*WHAT YOU WILL DO*.
Write out nothing but the lines from the first line of the entries below through the line with "在合作系统安全保证中的可能用法，探讨了 IoT 范式在合作系统安全保证中的应用。"; no pictures go in.

*MATERIAL TO PROCESS*.

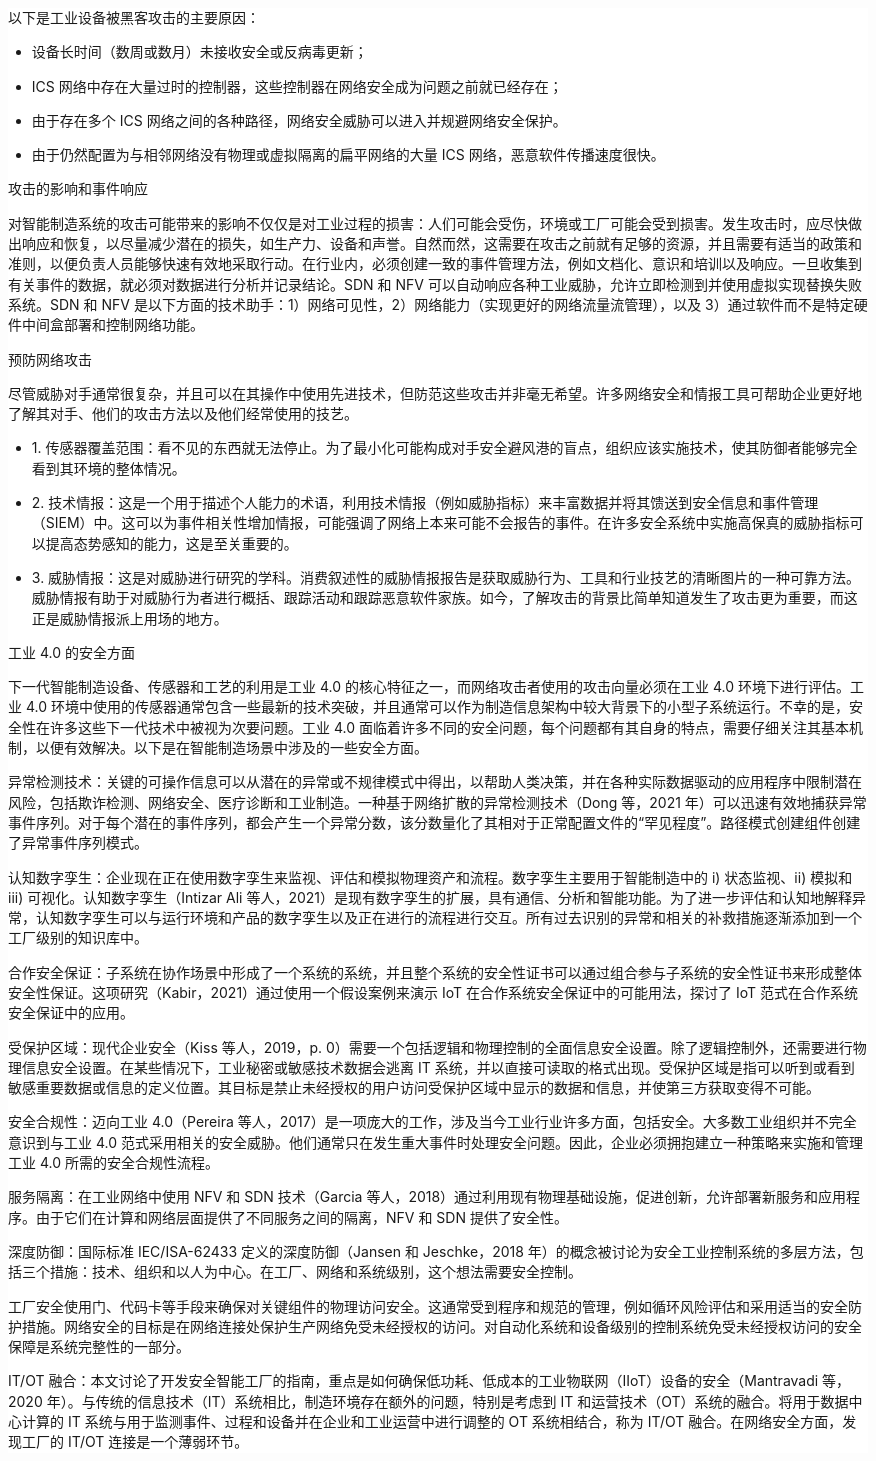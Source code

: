 以下是工业设备被黑客攻击的主要原因：

+   设备长时间（数周或数月）未接收安全或反病毒更新；

+   ICS 网络中存在大量过时的控制器，这些控制器在网络安全成为问题之前就已经存在；

+   由于存在多个 ICS 网络之间的各种路径，网络安全威胁可以进入并规避网络安全保护。

+   由于仍然配置为与相邻网络没有物理或虚拟隔离的扁平网络的大量 ICS 网络，恶意软件传播速度很快。

攻击的影响和事件响应

对智能制造系统的攻击可能带来的影响不仅仅是对工业过程的损害：人们可能会受伤，环境或工厂可能会受到损害。发生攻击时，应尽快做出响应和恢复，以尽量减少潜在的损失，如生产力、设备和声誉。自然而然，这需要在攻击之前就有足够的资源，并且需要有适当的政策和准则，以便负责人员能够快速有效地采取行动。在行业内，必须创建一致的事件管理方法，例如文档化、意识和培训以及响应。一旦收集到有关事件的数据，就必须对数据进行分析并记录结论。SDN 和 NFV 可以自动响应各种工业威胁，允许立即检测到并使用虚拟实现替换失败系统。SDN 和 NFV 是以下方面的技术助手：1）网络可见性，2）网络能力（实现更好的网络流量流管理），以及 3）通过软件而不是特定硬件中间盒部署和控制网络功能。

预防网络攻击

尽管威胁对手通常很复杂，并且可以在其操作中使用先进技术，但防范这些攻击并非毫无希望。许多网络安全和情报工具可帮助企业更好地了解其对手、他们的攻击方法以及他们经常使用的技艺。

+   1\. 传感器覆盖范围：看不见的东西就无法停止。为了最小化可能构成对手安全避风港的盲点，组织应该实施技术，使其防御者能够完全看到其环境的整体情况。

+   2\. 技术情报：这是一个用于描述个人能力的术语，利用技术情报（例如威胁指标）来丰富数据并将其馈送到安全信息和事件管理（SIEM）中。这可以为事件相关性增加情报，可能强调了网络上本来可能不会报告的事件。在许多安全系统中实施高保真的威胁指标可以提高态势感知的能力，这是至关重要的。

+   3\. 威胁情报：这是对威胁进行研究的学科。消费叙述性的威胁情报报告是获取威胁行为、工具和行业技艺的清晰图片的一种可靠方法。威胁情报有助于对威胁行为者进行概括、跟踪活动和跟踪恶意软件家族。如今，了解攻击的背景比简单知道发生了攻击更为重要，而这正是威胁情报派上用场的地方。

工业 4.0 的安全方面

下一代智能制造设备、传感器和工艺的利用是工业 4.0 的核心特征之一，而网络攻击者使用的攻击向量必须在工业 4.0 环境下进行评估。工业 4.0 环境中使用的传感器通常包含一些最新的技术突破，并且通常可以作为制造信息架构中较大背景下的小型子系统运行。不幸的是，安全性在许多这些下一代技术中被视为次要问题。工业 4.0 面临着许多不同的安全问题，每个问题都有其自身的特点，需要仔细关注其基本机制，以便有效解决。以下是在智能制造场景中涉及的一些安全方面。

异常检测技术：关键的可操作信息可以从潜在的异常或不规律模式中得出，以帮助人类决策，并在各种实际数据驱动的应用程序中限制潜在风险，包括欺诈检测、网络安全、医疗诊断和工业制造。一种基于网络扩散的异常检测技术（Dong 等，2021 年）可以迅速有效地捕获异常事件序列。对于每个潜在的事件序列，都会产生一个异常分数，该分数量化了其相对于正常配置文件的“罕见程度”。路径模式创建组件创建了异常事件序列模式。

认知数字孪生：企业现在正在使用数字孪生来监视、评估和模拟物理资产和流程。数字孪生主要用于智能制造中的 i) 状态监视、ii) 模拟和 iii) 可视化。认知数字孪生（Intizar Ali 等人，2021）是现有数字孪生的扩展，具有通信、分析和智能功能。为了进一步评估和认知地解释异常，认知数字孪生可以与运行环境和产品的数字孪生以及正在进行的流程进行交互。所有过去识别的异常和相关的补救措施逐渐添加到一个工厂级别的知识库中。

合作安全保证：子系统在协作场景中形成了一个系统的系统，并且整个系统的安全性证书可以通过组合参与子系统的安全性证书来形成整体安全性保证。这项研究（Kabir，2021）通过使用一个假设案例来演示 IoT 在合作系统安全保证中的可能用法，探讨了 IoT 范式在合作系统安全保证中的应用。

受保护区域：现代企业安全（Kiss 等人，2019，p. 0）需要一个包括逻辑和物理控制的全面信息安全设置。除了逻辑控制外，还需要进行物理信息安全设置。在某些情况下，工业秘密或敏感技术数据会逃离 IT 系统，并以直接可读取的格式出现。受保护区域是指可以听到或看到敏感重要数据或信息的定义位置。其目标是禁止未经授权的用户访问受保护区域中显示的数据和信息，并使第三方获取变得不可能。

安全合规性：迈向工业 4.0（Pereira 等人，2017）是一项庞大的工作，涉及当今工业行业许多方面，包括安全。大多数工业组织并不完全意识到与工业 4.0 范式采用相关的安全威胁。他们通常只在发生重大事件时处理安全问题。因此，企业必须拥抱建立一种策略来实施和管理工业 4.0 所需的安全合规性流程。

服务隔离：在工业网络中使用 NFV 和 SDN 技术（Garcia 等人，2018）通过利用现有物理基础设施，促进创新，允许部署新服务和应用程序。由于它们在计算和网络层面提供了不同服务之间的隔离，NFV 和 SDN 提供了安全性。

深度防御：国际标准 IEC/ISA-62433 定义的深度防御（Jansen 和 Jeschke，2018 年）的概念被讨论为安全工业控制系统的多层方法，包括三个措施：技术、组织和以人为中心。在工厂、网络和系统级别，这个想法需要安全控制。

工厂安全使用门、代码卡等手段来确保对关键组件的物理访问安全。这通常受到程序和规范的管理，例如循环风险评估和采用适当的安全防护措施。网络安全的目标是在网络连接处保护生产网络免受未经授权的访问。对自动化系统和设备级别的控制系统免受未经授权访问的安全保障是系统完整性的一部分。

IT/OT 融合：本文讨论了开发安全智能工厂的指南，重点是如何确保低功耗、低成本的工业物联网（IIoT）设备的安全（Mantravadi 等，2020 年）。与传统的信息技术（IT）系统相比，制造环境存在额外的问题，特别是考虑到 IT 和运营技术（OT）系统的融合。将用于数据中心计算的 IT 系统与用于监测事件、过程和设备并在企业和工业运营中进行调整的 OT 系统相结合，称为 IT/OT 融合。在网络安全方面，发现工厂的 IT/OT 连接是一个薄弱环节。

*RESPONSE*.
Source code

: 以下是工业设备被黑客攻击的主要原因：

+   设备长时间（数周或数月）未接收安全或反病毒更新；

+   ICS 网络中存在大量过时的控制器，这些控制器在网络安全成为问题之前就已经存在；

+   由于存在多个 ICS 网络之间的各种路径，网络安全威胁可以进入并规避网络安全保护。

+   由于仍然配置为与相邻网络没有物理或虚拟隔离的扁平网络的大量 ICS 网络，恶意软件传播速度很快。

攻击的影响和事件响应

对智能制造系统的攻击可能带来的影响不仅仅是对工业过程的损害：人们可能会受伤，环境或工厂可能会受到损害。发生攻击时，应尽快做出响应和恢复，以尽量减少潜在的损失，如生产力、设备和声誉。自然而然，这需要在攻击之前就有足够的资源，并且需要有适当的政策和准则，以便负责人员能够快速有效地采取行动。在行业内，必须创建一致的事件管理方法，例如文档化、意识和培训以及响应。一旦收集到有关事件的数据，就必须对数据进行分析并记录结论。SDN 和 NFV 可以自动响应各种工业威胁，允许立即检测到并使用虚拟实现替换失败系统。SDN 和 NFV 是以下方面的技术助手：1）网络可见性，2）网络能力（实现更好的网络流量流管理），以及 3）通过软件而不是特定硬件中间盒部署和控制网络功能。

预防网络攻击

尽管威胁对手通常很复杂，并且可以在其操作中使用先进技术，但防范这些攻击并非毫无希望。许多网络安全和情报工具可帮助企业更好地了解其对手、他们的攻击方法以及他们经常使用的技艺。

+   1\. 传感器覆盖范围：看不见的东西就无法停止。为了最小化可能构成对手安全避风港的盲点，组织应该实施技术，使其防御者能够完全看到其环境的整体情况。

+   2\. 技术情报：这是一个用于描述个人能力的术语，利用技术情报（例如威胁指标）来丰富数据并将其馈送到安全信息和事件管理（SIEM）中。这可以为事件相关性增加情报，可能强调了网络上本来可能不会报告的事件。在许多安全系统中实施高保真的威胁指标可以提高态势感知的能力，这是至关重要的。

+   3\. 威胁情报：这是对威胁进行研究的学科。消费叙述性的威胁情报报告是获取威胁行为、工具和行业技艺的清晰图片的一种可靠方法。威胁情报有助于对威胁行为者进行概括、跟踪活动和跟踪恶意软件家族。如今，了解攻击的背景比简单知道发生了攻击更为重要，而这正是威胁情报派上用场的地方。

工业 4.0 的安全方面

下一代智能制造设备、传感器和工艺的利用是工业 4.0 的核心特征之一，而网络攻击者使用的攻击向量必须在工业 4.0 环境下进行评估。工业 4.0 环境中使用的传感器通常包含一些最新的技术突破，并且通常可以作为制造信息架构中较大背景下的小型子系统运行。不幸的是，安全性在许多这些下一代技术中被视为次要问题。工业 4.0 面临着许多不同的安全问题，每个问题都有其自身的特点，需要仔细关注其基本机制，以便有效解决。以下是在智能制造场景中涉及的一些安全方面。

异常检测技术：关键的可操作信息可以从潜在的异常或不规律模式中得出，以帮助人类决策，并在各种实际数据驱动的应用程序中限制潜在风险，包括欺诈检测、网络安全、医疗诊断和工业制造。一种基于网络扩散的异常检测技术（Dong 等，2021 年）可以迅速有效地捕获异常事件序列。对于每个潜在的事件序列，都会产生一个异常分数，该分数量化了其相对于正常配置文件的“罕见程度”。路径模式创建组件创建了异常事件序列模式。

认知数字孪生：企业现在正在使用数字孪生来监视、评估和模拟物理资产和流程。数字孪生主要用于智能制造中的 i) 状态监视、ii) 模拟和 iii) 可视化。认知数字孪生（Intizar Ali 等人，2021）是现有数字孪生的扩展，具有通信、分析和智能功能。为了进一步评估和认知地解释异常，认知数字孪生可以与运行环境和产品的数字孪生以及正在进行的流程进行交互。所有过去识别的异常和相关的补救措施逐渐添加到一个工厂级别的知识库中。

合作安全保证：子系统在协作场景中形成了一个系统的系统，并且整个系统的安全性证书可以通过组合参与子系统的安全性证书来形成整体安全性保证。这项研究（Kabir，2021）通过使用一个假设案例来演示 IoT 在合作系统安全保证中的可能用法，探讨了 IoT 范式在合作系统安全保证中的应用。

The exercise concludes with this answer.